**ABOUT THIS EXERCISE**
Go through the listing below and gather every line with the word "align".
§
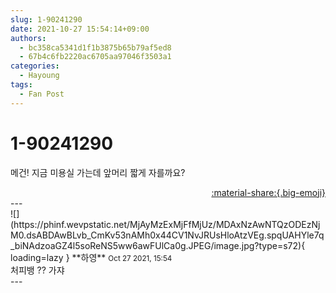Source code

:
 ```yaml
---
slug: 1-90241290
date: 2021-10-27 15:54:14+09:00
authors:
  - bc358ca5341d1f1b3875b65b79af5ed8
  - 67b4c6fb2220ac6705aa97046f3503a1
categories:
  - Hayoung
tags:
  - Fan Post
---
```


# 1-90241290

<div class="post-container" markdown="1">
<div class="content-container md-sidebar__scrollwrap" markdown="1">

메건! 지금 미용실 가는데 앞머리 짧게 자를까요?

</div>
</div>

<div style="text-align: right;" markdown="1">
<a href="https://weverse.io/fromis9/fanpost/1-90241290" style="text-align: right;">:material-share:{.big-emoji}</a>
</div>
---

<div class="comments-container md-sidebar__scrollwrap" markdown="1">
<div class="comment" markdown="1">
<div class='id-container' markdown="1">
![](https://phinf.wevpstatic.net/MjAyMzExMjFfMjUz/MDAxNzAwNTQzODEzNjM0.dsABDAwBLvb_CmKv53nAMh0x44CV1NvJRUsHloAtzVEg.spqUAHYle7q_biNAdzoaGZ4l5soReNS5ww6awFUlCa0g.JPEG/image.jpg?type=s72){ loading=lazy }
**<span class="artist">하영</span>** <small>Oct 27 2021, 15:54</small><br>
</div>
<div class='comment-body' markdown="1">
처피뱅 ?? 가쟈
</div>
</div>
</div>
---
§
**OUTPUT OF THE EXERCISE**
<div style="text-align: right;" markdown="1">
<a href="https://weverse.io/fromis9/fanpost/1-90241290" style="text-align: right;">:material-share:{.big-emoji}</a>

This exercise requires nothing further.